Write only the count of lines that hold the word "teorema" in the listing.

* [Data]:
____________________

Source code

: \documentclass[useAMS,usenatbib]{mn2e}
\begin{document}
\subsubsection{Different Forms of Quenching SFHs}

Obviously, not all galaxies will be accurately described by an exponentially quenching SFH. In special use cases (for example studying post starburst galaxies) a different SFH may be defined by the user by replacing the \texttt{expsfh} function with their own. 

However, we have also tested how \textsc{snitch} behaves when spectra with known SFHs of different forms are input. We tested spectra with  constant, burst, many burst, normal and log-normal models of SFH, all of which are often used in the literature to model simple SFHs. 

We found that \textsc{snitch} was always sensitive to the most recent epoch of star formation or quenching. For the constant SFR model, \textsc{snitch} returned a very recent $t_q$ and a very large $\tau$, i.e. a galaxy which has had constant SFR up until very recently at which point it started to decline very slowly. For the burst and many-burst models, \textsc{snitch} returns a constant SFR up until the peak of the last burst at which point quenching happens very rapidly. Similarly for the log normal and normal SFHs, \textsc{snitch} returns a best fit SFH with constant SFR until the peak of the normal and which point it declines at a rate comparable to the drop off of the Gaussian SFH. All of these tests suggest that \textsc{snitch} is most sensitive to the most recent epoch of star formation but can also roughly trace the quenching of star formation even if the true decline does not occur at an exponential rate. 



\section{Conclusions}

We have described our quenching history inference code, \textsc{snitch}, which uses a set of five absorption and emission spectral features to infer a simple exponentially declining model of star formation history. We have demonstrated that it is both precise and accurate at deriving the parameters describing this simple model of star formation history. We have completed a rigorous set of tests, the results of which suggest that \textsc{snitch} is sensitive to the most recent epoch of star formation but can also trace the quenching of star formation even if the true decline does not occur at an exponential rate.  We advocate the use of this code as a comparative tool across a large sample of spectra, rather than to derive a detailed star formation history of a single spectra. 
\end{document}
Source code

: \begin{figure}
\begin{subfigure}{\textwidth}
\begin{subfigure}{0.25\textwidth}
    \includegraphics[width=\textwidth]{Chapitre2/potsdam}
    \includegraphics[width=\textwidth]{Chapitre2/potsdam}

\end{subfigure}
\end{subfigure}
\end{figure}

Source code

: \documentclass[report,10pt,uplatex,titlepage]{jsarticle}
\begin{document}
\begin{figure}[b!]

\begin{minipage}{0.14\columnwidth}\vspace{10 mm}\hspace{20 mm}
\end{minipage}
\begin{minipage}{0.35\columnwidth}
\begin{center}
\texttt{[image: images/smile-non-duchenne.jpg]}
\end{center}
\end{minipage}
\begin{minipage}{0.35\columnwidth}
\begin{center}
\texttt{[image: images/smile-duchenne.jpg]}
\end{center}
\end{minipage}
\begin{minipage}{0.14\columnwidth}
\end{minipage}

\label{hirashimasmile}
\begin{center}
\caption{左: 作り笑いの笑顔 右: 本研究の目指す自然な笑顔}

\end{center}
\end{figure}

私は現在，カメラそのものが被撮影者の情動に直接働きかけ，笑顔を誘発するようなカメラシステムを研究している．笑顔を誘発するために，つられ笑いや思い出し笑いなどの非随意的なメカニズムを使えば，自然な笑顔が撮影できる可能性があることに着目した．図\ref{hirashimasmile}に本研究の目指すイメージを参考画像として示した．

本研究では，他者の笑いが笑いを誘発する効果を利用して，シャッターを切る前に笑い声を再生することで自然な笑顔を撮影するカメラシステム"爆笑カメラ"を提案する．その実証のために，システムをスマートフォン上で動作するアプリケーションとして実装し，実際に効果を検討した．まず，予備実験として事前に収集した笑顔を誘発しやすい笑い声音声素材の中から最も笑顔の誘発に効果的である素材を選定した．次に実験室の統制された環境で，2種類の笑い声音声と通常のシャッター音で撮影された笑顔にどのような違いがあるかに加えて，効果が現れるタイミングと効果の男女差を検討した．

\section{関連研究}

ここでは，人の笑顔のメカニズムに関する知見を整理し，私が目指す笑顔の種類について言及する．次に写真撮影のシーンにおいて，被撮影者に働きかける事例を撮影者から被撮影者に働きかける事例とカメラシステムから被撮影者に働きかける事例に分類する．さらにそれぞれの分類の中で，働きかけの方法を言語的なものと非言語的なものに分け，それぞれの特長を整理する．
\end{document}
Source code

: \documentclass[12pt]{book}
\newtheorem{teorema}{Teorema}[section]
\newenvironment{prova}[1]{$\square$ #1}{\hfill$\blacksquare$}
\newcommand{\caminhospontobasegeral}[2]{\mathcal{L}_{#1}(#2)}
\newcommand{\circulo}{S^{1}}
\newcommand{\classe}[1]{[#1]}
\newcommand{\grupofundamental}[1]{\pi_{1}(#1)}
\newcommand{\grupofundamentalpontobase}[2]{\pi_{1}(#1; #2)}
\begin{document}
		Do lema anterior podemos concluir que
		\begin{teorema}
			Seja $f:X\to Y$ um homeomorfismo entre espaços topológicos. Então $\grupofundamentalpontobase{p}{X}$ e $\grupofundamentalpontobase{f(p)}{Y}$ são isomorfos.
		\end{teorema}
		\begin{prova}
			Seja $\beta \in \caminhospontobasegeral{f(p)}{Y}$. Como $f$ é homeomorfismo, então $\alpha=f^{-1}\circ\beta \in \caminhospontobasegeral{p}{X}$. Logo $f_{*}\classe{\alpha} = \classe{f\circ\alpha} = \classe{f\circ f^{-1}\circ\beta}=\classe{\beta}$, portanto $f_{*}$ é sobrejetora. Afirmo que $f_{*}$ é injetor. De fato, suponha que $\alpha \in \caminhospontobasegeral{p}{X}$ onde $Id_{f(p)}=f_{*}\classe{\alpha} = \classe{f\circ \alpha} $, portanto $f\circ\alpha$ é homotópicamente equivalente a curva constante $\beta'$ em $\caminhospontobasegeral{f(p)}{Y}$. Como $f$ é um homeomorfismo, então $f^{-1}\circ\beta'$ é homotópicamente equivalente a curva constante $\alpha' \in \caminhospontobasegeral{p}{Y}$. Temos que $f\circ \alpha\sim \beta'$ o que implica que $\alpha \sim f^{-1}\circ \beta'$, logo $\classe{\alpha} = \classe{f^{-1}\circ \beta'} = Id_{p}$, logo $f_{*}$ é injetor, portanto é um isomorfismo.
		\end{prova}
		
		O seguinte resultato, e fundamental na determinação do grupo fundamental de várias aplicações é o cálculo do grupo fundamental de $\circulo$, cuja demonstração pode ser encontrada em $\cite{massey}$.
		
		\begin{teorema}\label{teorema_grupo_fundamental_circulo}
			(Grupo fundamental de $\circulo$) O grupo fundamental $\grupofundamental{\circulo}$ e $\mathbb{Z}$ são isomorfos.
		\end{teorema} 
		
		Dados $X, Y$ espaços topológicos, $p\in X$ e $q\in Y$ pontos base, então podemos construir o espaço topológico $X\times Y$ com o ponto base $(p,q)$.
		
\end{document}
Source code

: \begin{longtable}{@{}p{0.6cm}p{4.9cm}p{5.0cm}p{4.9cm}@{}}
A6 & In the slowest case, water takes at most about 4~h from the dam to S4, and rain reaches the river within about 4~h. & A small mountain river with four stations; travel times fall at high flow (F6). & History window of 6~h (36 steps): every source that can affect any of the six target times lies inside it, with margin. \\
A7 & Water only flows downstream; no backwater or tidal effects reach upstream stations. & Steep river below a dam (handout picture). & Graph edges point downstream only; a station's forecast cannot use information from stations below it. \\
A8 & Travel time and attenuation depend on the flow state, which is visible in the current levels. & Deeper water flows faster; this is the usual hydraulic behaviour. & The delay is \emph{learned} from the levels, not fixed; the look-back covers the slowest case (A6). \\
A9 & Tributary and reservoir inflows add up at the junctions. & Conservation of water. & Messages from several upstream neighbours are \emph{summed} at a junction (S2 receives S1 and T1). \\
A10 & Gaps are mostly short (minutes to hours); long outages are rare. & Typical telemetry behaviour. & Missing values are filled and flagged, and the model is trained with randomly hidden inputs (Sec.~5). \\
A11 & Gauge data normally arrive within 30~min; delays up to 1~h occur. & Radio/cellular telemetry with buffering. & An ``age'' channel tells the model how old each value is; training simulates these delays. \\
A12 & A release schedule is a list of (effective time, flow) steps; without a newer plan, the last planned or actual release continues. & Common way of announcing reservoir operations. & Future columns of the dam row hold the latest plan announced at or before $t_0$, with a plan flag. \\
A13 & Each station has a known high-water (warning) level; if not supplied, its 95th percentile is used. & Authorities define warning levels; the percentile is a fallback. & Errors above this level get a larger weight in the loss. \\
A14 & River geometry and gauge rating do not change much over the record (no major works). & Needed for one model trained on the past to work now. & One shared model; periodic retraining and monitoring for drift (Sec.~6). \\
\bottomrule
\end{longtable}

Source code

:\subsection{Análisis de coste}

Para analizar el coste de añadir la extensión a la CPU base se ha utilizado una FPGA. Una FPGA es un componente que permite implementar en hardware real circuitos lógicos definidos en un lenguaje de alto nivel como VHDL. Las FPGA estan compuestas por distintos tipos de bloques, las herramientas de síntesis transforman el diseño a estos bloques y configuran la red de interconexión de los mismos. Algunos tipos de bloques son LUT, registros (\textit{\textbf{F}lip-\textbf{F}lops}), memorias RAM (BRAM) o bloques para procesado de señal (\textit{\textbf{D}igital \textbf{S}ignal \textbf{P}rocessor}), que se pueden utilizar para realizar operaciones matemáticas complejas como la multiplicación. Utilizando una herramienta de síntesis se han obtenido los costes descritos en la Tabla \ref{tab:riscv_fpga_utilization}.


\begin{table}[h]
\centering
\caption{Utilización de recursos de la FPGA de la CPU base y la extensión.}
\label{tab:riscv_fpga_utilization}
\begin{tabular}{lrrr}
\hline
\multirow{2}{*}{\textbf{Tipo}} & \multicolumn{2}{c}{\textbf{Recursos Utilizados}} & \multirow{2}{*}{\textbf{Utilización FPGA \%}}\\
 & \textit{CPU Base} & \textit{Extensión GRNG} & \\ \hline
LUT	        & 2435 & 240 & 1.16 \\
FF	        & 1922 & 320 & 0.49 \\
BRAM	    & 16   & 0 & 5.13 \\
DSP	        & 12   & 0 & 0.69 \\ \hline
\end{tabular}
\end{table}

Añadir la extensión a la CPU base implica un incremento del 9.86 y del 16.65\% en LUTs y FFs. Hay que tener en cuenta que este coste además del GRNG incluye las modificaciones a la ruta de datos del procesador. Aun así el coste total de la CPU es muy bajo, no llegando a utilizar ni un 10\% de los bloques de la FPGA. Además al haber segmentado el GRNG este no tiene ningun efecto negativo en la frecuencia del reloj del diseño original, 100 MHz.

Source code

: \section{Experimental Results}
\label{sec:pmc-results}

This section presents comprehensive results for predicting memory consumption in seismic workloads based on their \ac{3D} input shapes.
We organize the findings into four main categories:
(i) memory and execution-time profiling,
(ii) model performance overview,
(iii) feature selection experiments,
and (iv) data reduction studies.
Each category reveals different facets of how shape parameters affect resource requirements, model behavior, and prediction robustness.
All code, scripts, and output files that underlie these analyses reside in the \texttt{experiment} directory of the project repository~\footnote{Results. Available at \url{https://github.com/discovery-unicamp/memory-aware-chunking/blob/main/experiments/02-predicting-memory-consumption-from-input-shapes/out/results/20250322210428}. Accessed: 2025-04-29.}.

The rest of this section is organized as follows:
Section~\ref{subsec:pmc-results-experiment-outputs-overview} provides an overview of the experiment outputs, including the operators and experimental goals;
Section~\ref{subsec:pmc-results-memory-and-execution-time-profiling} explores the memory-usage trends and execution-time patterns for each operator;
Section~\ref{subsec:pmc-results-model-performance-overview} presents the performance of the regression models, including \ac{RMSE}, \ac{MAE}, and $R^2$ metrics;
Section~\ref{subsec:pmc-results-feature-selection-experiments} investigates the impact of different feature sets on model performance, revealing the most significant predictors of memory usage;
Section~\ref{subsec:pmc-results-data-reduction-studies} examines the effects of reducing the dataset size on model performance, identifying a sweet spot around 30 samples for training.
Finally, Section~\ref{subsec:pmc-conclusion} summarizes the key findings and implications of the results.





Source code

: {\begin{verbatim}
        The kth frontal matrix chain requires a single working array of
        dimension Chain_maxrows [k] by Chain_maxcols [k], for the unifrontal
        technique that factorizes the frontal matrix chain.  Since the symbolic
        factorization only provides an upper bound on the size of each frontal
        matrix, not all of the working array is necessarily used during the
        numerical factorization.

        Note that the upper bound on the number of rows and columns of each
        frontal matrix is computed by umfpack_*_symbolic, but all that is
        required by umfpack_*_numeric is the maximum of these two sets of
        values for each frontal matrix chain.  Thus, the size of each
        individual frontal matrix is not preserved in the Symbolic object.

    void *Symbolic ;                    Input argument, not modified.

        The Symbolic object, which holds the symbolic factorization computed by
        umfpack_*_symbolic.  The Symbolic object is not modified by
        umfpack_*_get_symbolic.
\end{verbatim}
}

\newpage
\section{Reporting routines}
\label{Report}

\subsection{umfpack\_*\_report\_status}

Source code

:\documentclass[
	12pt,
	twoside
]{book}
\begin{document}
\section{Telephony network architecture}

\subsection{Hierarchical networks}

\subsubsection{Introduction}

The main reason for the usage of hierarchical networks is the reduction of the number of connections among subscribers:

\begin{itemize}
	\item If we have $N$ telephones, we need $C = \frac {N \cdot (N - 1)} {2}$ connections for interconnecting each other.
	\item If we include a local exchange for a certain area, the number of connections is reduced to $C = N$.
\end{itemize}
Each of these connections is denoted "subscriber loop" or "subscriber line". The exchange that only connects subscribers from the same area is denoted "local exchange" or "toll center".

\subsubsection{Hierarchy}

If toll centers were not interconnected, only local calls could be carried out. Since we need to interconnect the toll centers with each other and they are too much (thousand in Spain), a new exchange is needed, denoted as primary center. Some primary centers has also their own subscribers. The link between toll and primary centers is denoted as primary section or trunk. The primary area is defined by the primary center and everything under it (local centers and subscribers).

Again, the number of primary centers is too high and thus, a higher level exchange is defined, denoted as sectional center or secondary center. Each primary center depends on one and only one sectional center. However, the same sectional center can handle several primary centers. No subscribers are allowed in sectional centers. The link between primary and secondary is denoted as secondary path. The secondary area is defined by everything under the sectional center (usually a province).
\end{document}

____________________

* [Response below]: 5